• _Work item_:
Find the line in the entries below that contains "Tout une config". Repeat it exactly, and every line after it through the line that contains "## project description".

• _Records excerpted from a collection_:

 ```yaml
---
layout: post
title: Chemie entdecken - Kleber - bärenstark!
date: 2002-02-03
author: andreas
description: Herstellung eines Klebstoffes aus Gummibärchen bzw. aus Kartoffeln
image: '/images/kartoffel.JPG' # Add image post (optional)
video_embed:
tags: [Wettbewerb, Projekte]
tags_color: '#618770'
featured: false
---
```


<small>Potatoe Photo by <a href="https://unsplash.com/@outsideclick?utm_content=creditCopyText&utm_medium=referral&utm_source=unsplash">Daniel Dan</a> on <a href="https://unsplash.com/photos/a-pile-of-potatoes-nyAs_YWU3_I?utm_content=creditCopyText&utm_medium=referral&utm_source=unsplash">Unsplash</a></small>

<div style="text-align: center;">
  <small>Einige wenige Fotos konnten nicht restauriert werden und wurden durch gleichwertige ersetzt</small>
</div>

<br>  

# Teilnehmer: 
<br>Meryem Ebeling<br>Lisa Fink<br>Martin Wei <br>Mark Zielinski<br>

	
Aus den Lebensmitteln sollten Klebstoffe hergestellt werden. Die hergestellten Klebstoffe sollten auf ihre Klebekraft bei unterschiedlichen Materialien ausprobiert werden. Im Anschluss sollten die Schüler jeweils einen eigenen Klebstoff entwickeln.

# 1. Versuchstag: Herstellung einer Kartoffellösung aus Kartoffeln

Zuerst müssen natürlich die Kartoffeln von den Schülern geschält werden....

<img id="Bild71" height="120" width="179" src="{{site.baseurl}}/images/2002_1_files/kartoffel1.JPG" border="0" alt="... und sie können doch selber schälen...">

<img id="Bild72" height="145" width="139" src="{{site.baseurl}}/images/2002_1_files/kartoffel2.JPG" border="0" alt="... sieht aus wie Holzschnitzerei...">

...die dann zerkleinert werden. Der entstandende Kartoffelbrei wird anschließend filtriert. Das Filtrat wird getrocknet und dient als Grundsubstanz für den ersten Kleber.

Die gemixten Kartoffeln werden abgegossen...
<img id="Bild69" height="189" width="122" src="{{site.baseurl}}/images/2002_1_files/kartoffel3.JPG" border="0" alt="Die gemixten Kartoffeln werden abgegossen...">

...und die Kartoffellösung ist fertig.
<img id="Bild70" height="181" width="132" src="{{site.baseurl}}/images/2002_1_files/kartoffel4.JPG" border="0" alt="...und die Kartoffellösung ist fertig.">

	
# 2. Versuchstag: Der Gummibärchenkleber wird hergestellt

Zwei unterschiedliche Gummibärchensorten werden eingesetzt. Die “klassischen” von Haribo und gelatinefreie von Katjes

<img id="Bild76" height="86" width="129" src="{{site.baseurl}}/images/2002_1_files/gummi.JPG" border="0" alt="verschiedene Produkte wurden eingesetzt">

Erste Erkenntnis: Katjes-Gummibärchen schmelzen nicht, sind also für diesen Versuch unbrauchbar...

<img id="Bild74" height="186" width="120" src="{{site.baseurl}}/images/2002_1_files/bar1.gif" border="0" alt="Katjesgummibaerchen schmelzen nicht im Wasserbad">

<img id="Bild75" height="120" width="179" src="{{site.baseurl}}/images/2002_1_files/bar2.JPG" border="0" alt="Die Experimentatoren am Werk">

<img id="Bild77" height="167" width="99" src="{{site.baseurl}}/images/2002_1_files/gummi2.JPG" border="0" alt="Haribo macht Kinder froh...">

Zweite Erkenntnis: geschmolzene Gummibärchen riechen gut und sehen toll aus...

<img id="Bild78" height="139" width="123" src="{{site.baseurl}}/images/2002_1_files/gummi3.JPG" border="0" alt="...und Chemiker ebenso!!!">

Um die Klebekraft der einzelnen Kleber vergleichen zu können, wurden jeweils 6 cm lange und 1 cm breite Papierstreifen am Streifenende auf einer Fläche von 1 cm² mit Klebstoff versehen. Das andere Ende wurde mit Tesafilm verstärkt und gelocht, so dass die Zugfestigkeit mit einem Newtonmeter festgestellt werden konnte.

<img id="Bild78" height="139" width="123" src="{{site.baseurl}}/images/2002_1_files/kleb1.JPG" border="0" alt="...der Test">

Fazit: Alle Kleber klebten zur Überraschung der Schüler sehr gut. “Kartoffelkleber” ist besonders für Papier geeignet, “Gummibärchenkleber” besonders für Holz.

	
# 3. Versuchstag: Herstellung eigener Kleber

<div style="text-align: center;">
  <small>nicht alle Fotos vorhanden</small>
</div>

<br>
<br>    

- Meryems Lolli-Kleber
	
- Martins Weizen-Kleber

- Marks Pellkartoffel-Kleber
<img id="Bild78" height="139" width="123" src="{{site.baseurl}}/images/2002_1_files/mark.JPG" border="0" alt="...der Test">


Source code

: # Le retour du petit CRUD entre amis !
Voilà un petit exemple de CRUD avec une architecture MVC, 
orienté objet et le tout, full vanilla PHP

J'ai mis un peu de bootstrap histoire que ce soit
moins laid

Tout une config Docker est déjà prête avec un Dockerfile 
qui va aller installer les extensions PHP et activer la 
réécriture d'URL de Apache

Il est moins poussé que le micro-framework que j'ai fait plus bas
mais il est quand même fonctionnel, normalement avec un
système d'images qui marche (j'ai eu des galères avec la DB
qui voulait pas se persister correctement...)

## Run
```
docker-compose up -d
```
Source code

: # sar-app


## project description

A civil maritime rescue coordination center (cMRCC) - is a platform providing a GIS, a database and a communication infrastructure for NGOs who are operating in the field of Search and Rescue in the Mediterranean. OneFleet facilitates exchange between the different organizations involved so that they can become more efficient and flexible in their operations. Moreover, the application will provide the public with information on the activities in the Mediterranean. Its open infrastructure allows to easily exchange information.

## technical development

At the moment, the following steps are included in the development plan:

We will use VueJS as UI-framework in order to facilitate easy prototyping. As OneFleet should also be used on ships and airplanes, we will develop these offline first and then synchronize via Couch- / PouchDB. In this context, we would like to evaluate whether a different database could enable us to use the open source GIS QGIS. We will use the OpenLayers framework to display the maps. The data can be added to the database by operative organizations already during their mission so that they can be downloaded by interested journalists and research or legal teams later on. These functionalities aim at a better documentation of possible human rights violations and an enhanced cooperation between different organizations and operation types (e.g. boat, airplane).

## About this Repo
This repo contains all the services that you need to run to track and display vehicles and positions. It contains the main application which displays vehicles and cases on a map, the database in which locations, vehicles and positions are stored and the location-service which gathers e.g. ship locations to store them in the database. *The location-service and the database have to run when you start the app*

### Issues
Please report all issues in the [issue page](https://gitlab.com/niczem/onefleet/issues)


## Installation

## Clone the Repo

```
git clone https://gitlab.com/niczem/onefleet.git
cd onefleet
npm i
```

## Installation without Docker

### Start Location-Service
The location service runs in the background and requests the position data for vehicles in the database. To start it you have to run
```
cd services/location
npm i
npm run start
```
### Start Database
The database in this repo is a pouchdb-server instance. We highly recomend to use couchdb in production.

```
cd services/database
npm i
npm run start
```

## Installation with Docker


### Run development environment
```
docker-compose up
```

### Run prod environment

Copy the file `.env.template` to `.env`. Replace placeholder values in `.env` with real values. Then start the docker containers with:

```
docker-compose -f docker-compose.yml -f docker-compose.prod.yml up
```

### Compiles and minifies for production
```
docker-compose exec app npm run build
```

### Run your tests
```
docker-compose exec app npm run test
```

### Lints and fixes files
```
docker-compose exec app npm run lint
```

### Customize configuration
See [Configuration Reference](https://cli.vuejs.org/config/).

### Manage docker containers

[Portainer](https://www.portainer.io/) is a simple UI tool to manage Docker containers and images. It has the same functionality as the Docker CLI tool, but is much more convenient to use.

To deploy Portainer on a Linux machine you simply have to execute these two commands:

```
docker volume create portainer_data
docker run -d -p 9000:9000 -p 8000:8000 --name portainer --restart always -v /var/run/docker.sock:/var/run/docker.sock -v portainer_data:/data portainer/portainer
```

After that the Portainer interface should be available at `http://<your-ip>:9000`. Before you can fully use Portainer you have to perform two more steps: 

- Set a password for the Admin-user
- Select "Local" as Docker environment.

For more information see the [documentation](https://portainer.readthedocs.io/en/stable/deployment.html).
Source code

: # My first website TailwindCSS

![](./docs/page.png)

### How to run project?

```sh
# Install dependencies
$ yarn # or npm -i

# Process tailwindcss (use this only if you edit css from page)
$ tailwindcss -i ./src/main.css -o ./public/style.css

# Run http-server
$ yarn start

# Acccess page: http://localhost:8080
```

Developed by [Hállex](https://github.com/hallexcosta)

• _Answer box_:
Tout une config Docker est déjà prête avec un Dockerfile 
qui va aller installer les extensions PHP et activer la 
réécriture d'URL de Apache

Il est moins poussé que le micro-framework que j'ai fait plus bas
mais il est quand même fonctionnel, normalement avec un
système d'images qui marche (j'ai eu des galères avec la DB
qui voulait pas se persister correctement...)

## Run
```
docker-compose up -d
```
Source code

: # sar-app


## project description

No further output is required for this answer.